PROMPT: Taking the lines below one at a time, count those with the string "StringTok" and give the result alone.
TASK INPUT Start Marker
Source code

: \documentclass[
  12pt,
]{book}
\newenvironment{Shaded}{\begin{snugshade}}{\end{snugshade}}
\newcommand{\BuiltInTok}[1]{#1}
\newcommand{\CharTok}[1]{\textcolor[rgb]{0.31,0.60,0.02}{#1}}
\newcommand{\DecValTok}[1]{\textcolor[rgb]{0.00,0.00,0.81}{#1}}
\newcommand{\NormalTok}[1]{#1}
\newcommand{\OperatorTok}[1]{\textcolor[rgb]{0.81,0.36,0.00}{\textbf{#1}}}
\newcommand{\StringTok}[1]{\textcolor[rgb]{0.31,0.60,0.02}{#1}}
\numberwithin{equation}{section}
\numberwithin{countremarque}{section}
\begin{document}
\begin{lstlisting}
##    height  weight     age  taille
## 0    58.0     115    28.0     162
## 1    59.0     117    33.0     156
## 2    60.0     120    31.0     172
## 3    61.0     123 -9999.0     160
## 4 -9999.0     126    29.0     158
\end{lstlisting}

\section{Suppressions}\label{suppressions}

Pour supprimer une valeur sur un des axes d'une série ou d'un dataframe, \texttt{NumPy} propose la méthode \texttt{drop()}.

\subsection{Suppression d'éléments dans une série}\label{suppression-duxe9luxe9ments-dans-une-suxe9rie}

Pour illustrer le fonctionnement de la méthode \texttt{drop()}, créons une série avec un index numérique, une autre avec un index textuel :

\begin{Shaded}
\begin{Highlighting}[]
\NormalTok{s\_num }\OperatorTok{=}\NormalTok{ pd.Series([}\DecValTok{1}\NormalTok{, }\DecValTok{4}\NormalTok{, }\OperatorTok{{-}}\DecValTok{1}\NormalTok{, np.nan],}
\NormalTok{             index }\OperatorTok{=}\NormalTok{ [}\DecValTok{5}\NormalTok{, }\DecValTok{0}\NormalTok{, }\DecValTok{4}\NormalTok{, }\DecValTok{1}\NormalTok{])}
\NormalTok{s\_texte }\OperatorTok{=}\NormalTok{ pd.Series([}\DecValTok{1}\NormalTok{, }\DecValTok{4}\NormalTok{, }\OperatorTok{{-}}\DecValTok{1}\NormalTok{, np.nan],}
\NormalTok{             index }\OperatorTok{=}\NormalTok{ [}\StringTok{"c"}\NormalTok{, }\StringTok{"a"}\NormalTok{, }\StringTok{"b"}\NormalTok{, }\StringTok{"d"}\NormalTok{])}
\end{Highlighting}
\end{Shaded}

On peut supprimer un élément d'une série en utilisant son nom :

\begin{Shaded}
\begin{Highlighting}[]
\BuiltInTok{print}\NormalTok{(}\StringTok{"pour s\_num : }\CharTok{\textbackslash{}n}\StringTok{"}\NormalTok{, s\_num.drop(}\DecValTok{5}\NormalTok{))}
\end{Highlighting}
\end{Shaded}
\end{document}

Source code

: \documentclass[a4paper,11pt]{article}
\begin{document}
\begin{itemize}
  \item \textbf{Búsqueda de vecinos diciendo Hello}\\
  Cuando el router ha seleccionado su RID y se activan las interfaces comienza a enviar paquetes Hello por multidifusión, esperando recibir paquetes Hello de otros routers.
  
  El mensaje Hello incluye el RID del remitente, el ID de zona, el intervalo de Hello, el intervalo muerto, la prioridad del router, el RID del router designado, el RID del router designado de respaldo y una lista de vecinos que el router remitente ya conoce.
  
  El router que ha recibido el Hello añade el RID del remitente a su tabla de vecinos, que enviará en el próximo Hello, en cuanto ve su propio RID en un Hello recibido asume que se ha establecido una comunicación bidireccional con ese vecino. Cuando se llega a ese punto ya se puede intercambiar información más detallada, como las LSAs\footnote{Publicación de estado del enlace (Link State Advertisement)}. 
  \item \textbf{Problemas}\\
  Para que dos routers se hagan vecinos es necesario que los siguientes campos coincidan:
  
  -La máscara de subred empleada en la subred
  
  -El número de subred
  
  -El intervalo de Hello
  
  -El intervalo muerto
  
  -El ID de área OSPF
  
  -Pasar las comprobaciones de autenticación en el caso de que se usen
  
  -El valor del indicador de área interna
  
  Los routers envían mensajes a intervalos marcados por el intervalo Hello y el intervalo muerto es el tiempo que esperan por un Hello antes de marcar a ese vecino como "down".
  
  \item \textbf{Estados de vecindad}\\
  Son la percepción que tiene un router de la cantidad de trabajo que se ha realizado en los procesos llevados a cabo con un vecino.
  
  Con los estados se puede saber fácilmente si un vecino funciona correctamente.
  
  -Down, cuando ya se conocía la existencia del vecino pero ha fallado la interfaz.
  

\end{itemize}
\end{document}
TASK INPUT End Marker
TASK INPUT Start Marker
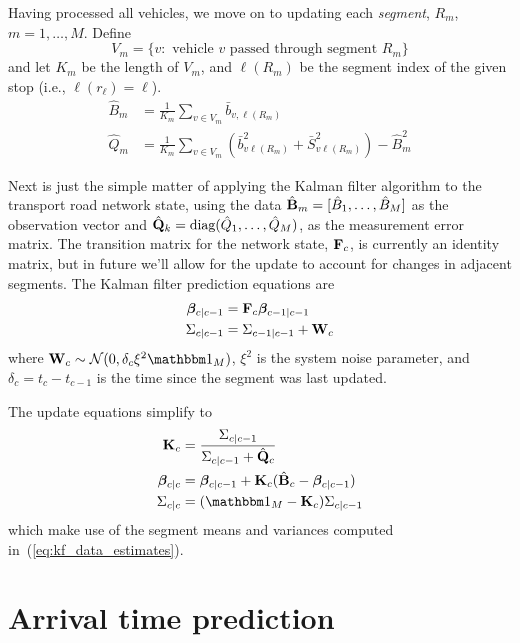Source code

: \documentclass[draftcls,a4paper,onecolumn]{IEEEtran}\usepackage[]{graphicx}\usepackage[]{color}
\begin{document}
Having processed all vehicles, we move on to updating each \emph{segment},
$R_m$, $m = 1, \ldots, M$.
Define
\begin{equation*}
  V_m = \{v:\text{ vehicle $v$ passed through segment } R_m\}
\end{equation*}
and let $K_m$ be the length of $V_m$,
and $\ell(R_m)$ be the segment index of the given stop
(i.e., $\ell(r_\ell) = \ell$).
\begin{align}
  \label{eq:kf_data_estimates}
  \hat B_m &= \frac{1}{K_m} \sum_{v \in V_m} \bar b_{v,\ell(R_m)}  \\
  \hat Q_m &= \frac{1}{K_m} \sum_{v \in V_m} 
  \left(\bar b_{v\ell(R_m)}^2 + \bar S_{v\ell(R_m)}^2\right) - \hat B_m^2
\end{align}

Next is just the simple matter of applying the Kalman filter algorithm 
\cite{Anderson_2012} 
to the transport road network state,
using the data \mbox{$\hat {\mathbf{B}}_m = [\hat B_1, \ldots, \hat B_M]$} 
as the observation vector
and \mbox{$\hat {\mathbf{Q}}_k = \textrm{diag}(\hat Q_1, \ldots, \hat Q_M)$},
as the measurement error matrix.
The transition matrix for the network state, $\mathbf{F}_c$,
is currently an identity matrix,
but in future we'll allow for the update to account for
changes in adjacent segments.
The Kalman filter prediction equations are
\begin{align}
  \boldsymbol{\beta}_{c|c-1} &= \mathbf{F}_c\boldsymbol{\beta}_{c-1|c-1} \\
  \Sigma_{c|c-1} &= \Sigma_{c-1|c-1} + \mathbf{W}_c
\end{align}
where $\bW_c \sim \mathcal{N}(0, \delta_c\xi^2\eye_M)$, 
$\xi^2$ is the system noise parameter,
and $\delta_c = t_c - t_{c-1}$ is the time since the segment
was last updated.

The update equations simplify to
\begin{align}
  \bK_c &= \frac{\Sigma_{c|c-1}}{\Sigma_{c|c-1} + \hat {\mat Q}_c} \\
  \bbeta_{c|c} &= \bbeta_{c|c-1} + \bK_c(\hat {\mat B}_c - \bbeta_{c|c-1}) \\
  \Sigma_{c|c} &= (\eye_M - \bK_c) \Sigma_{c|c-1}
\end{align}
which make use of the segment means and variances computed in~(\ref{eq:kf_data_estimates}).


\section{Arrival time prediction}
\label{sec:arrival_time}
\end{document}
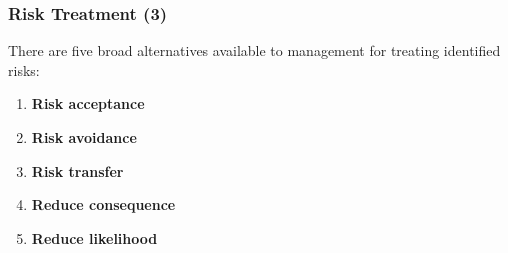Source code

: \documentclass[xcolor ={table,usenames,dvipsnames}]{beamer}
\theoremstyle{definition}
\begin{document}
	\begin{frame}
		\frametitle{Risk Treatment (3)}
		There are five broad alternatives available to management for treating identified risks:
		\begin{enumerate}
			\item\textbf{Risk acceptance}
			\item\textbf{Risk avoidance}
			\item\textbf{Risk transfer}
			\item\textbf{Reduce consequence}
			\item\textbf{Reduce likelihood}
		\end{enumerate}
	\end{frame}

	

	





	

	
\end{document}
TASK INPUT End Marker
SOLUTION TO THE EXERCISE: 3